Monoclonal antibodies are widely used to treat non-infectious conditions but are costly. Vaccines could offer a cost-effective alternative but have been limited by sub-optimal T-cell stimulation and/or weak vaccine responses in recipients, for example, in elderly patients. We have previously shown that the repetitive structure of virus-like-particles (VLPs) can effectively bypass self-tolerance in therapeutic vaccines. Their efficacy could be increased even further by the incorporation of an epitope stimulating T cell help. However, the self-assembly and stability of VLPs from envelope monomer proteins is sensitive to geometry, rendering the incorporation of foreign epitopes difficult. We here show that it is possible to engineer VLPs derived from a non human-pathogenic plant virus to incorporate a powerful T-cell-stimulatory epitope derived from Tetanus toxoid. These VLPs (termed CMVTT) retain self-assembly as well as long-term stability. Since Th cell memory to Tetanus is near universal in humans, CMVTT-based vaccines can deliver robust antibody-responses even under limiting conditions. By way of proof of concept, we tested a range of such vaccines against chronic inflammatory conditions (model: psoriasis, antigen: interleukin-17), neurodegenerative (Alzheimer’s, β-amyloid), and allergic disease (cat allergy, Fel-d1), respectively.

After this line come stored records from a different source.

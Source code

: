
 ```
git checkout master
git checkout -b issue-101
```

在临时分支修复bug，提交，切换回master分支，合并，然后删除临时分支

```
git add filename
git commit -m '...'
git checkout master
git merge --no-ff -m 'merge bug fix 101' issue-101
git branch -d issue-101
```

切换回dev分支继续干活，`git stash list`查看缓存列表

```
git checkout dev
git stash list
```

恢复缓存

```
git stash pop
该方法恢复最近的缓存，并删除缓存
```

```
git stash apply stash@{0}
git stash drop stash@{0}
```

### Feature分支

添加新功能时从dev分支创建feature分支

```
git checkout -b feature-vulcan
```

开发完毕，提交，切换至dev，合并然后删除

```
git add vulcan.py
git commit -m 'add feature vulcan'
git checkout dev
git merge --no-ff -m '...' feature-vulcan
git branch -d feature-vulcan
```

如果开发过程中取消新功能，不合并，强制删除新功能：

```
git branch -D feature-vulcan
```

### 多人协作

Vaccine responses were uniformly strong, selective, efficient in vivo, observed even in old mice, and employing low vaccine doses. In addition, randomly ascertained human blood cells were reactive to CMVTT-VLPs, confirming recognition of the incorporated Tetanus epitope. The CMVTT-VLP platform is adaptable to almost any antigen and its features and performance are ideally suited for the design of vaccines delivering enhanced responsiveness in aging populations.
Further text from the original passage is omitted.